The Ohio High School Athletic Association (OHSAA) is the governing body of athletic programs for junior and senior high schools in the state of Ohio.  The OHSAA governs eligibility of student athletes, resolves disputes, organizes levels of competition by divisional separation of schools according to attendance population, and conducts state championship competitions in all the OHSAA-sanctioned sports.

Membership
There are approximately 820 member high schools and 850 more schools in the 7th-8th grade division of the OHSAA.  Most public and private high schools in Ohio belong to the OHSAA.

Structure

Districts
The Association is divided into six districts, each with its own District Athletic Board, including the Central District, East District, Northeast District, Northwest District, Southeast District, and Southwest District.

The District boards conduct Sectional and District tournaments.  The main OHSAA board conducts Regional and State tournaments.

Classifications and divisions
Member high schools are divided into three classifications (A, AA, AAA).  Prior to 1989 many sports held tournaments based on these classifications.  Since then, each sport individually divides into numbered divisions based on enrollment, taking into account the total number of schools offering that varsity sport and placing an equal number of schools in each division.

The classifications (A being the smallest schools, AAA the largest) are still used to fill spots on the six District Athletic Boards (two representatives from each class).

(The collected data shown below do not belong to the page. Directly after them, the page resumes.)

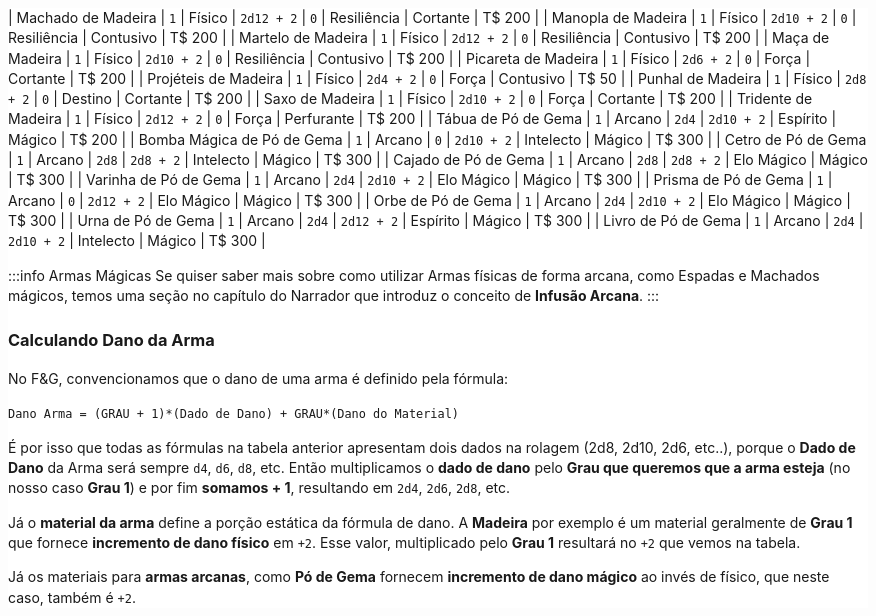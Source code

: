 | Machado de Madeira         | `1`  | Físico      |  `2d12 + 2` |     `0`     | Resiliência   | Cortante             |   T$ 200   |
| Manopla de Madeira         | `1`  | Físico      |  `2d10 + 2` |     `0`     | Resiliência   | Contusivo            |   T$ 200   |
| Martelo de Madeira         | `1`  | Físico      |  `2d12 + 2` |     `0`     | Resiliência   | Contusivo            |   T$ 200   |
| Maça de Madeira            | `1`  | Físico      |  `2d10 + 2` |     `0`     | Resiliência   | Contusivo            |   T$ 200   |
| Picareta de Madeira        | `1`  | Físico      |  `2d6 + 2`  |     `0`     | Força         | Cortante             |   T$ 200   |
| Projéteis de Madeira       | `1`  | Físico      |  `2d4 + 2`  |     `0`     | Força         | Contusivo            |    T$ 50   |
| Punhal de Madeira          | `1`  | Físico      |  `2d8 + 2`  |     `0`     | Destino       | Cortante             |   T$ 200   |
| Saxo de Madeira            | `1`  | Físico      |  `2d10 + 2` |     `0`     | Força         | Cortante             |   T$ 200   |
| Tridente de Madeira        | `1`  | Físico      |  `2d12 + 2` |     `0`     | Força         | Perfurante           |   T$ 200   |
| Tábua de Pó de Gema        | `1`  | Arcano      |    `2d4`    |  `2d10 + 2` | Espírito      | Mágico               |   T$ 200   |
| Bomba Mágica de Pó de Gema | `1`  | Arcano      |     `0`     |  `2d10 + 2` | Intelecto     | Mágico               |   T$ 300   |
| Cetro de Pó de Gema        | `1`  | Arcano      |    `2d8`    |  `2d8 + 2`  | Intelecto     | Mágico               |   T$ 300   |
| Cajado de Pó de Gema       | `1`  | Arcano      |    `2d8`    |  `2d8 + 2`  | Elo Mágico    | Mágico               |   T$ 300   |
| Varinha de Pó de Gema      | `1`  | Arcano      |    `2d4`    |  `2d10 + 2` | Elo Mágico    | Mágico               |   T$ 300   |
| Prisma de Pó de Gema       | `1`  | Arcano      |     `0`     |  `2d12 + 2` | Elo Mágico    | Mágico               |   T$ 300   |
| Orbe de Pó de Gema         | `1`  | Arcano      |    `2d4`    |  `2d10 + 2` | Elo Mágico    | Mágico               |   T$ 300   |
| Urna de Pó de Gema         | `1`  | Arcano      |    `2d4`    |  `2d12 + 2` | Espírito      | Mágico               |   T$ 300   |
| Livro de Pó de Gema        | `1`  | Arcano      |    `2d4`    |  `2d10 + 2` | Intelecto     | Mágico               |   T$ 300   |

:::info Armas Mágicas
Se quiser saber mais sobre como utilizar Armas físicas de forma arcana, como Espadas e Machados mágicos, temos uma seção no capítulo do Narrador que introduz o conceito de **Infusão Arcana**.
:::

### Calculando Dano da Arma

No F&G, convencionamos que o dano de uma arma é definido pela fórmula:

`Dano Arma = (GRAU + 1)*(Dado de Dano) + GRAU*(Dano do Material)`

É por isso que todas as fórmulas na tabela anterior apresentam dois dados na rolagem (2d8, 2d10, 2d6, etc..), porque o **Dado de Dano** da Arma será sempre `d4`, `d6`, `d8`, etc. Então multiplicamos o **dado de dano** pelo **Grau que queremos que a arma esteja** (no nosso caso **Grau 1**) e por fim **somamos + 1**, resultando em `2d4`, `2d6`, `2d8`, etc.

Já o **material da arma** define a porção estática da fórmula de dano. A **Madeira** por exemplo é um material geralmente de **Grau 1** que fornece **incremento de dano físico** em `+2`. Esse valor, multiplicado pelo **Grau 1** resultará no `+2` que vemos na tabela.

Já os materiais para **armas arcanas**, como **Pó de Gema** fornecem **incremento de dano mágico** ao invés de físico, que neste caso, também é `+2`.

The number of divisions varies based on how many schools offer that sport.  Football has the most, with seven divisions (Division I being the largest schools).  Three sports have a single division: Boys' Ice Hockey, Girls' Field Hockey, and Gymnastics.

History

The OHSAA is an unincorporated, non-profit organization founded in 1907. Members of the Western Ohio Superintendents' Round Table had frequently discussed the need of a central organization for high school athletics.  In 1906 they passed a resolution to appoint a committee, headed by George R. Eastman, the first President of the Board of Control.

The first OHSAA-sponsored state tournament, Track and Field, was held on May 23, 1908, at Denison University. Columbus North became the first state champions, finishing ahead of Dayton Steele.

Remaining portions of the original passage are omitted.